Here are some notes as I have looked at (and worked with) additions done to gocddash in the summer of 2016.
The most important aspect of the additions to gocddash is obviously that they do work and add value. Both of those conditions are true!
Most of the notes below point out things that could have been made differently or that I've changed, to make the code simpler, and easier to maintain and extend.
I suspect that the authors have thought about a lot of these things already, but didn't get the time to fix it. Maybe there is still a lesson or two to learn from these notes...
Parts of it was written when I was somewhat grumpy, so if you have an asbestos suit, you might want to wear that. ;-)
September 2016
Magnus Lyckå
Measuring code coverage helps understand to what extent code is getting tested (or used at all). My initial code coverage measurements showed about 50% code coverage, which makes it difficult to refactor the code without adding a substantial amount of extra code. E.g. graphs, email and claims were untested.
Profiling showed that most of run time is spend waiting for two things:
- Network queries to the go server.
- Bokeh.
Solutions for these issues are presented below.
The inspect code function in e.g. PyCharm is very helpful, and fixing the warnings often reveal actual bugs or bugs waiting to happen, and it certainly makes the code more consistent and easy to read. (There are a few inspect bugs for Python 3 in PyCharm though.)

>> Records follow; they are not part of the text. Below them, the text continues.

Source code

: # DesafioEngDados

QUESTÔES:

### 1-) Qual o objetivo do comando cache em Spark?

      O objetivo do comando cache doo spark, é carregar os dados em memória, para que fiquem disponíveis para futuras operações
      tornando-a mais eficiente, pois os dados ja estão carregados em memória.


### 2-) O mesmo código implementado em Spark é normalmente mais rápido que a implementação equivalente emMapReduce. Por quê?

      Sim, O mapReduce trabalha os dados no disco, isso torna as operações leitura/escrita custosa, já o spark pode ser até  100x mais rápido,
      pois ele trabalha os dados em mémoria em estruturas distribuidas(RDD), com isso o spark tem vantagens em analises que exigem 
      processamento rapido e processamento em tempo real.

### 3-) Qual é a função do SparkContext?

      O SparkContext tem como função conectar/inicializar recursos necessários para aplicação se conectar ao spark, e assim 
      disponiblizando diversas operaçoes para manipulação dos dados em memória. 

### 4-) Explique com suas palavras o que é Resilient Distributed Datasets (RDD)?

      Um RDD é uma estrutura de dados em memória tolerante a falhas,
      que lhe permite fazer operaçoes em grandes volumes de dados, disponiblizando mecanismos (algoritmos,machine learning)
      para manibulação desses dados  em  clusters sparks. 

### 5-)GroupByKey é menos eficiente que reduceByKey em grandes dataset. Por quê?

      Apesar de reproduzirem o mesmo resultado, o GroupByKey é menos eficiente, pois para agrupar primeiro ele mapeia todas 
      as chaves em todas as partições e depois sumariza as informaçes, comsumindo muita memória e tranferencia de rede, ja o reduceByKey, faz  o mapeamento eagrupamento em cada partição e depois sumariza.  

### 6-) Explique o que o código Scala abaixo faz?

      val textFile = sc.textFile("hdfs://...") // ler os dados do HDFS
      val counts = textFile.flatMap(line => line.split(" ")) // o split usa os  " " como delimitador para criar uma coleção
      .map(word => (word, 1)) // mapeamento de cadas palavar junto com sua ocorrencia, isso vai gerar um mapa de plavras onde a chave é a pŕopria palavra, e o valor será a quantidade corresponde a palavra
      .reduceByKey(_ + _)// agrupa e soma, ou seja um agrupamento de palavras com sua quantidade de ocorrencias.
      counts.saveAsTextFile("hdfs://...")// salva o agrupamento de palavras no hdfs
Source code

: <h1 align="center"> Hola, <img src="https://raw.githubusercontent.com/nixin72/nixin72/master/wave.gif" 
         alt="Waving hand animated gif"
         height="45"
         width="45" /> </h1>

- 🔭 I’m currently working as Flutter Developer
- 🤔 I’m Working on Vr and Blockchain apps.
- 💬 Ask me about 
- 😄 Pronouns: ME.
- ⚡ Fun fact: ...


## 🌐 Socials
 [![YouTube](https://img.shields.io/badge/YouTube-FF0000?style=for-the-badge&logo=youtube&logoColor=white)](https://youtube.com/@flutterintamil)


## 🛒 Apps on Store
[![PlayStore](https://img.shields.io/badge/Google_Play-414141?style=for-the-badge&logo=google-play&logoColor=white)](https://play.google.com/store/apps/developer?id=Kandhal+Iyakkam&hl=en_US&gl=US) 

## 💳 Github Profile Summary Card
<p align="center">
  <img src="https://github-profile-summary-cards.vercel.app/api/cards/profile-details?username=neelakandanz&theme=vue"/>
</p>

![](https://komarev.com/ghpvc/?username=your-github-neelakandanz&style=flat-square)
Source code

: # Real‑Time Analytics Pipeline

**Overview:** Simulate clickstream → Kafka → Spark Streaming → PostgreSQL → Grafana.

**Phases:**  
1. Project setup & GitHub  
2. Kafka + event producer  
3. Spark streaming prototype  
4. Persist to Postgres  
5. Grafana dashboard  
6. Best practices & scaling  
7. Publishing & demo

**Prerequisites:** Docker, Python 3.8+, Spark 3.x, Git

Some code was clearly not tested. For instance, running info
in
the cli tool without stating a pipeline, caused a call of a method
in the data_access module which didn't exist. (Maybe you renamed
a method and didn't have tests...)
AttributeError: 'SQLConnection' object has no attribute 'get_synced_pipelines'
It's really simple to write generic code in Python, and I think some of the mistakes in the code was partly due to a lack of understanding for this. There are many more paths through the program than needed, presumably because the programmers haven't seen the simple Pythonic way of writing more generic code.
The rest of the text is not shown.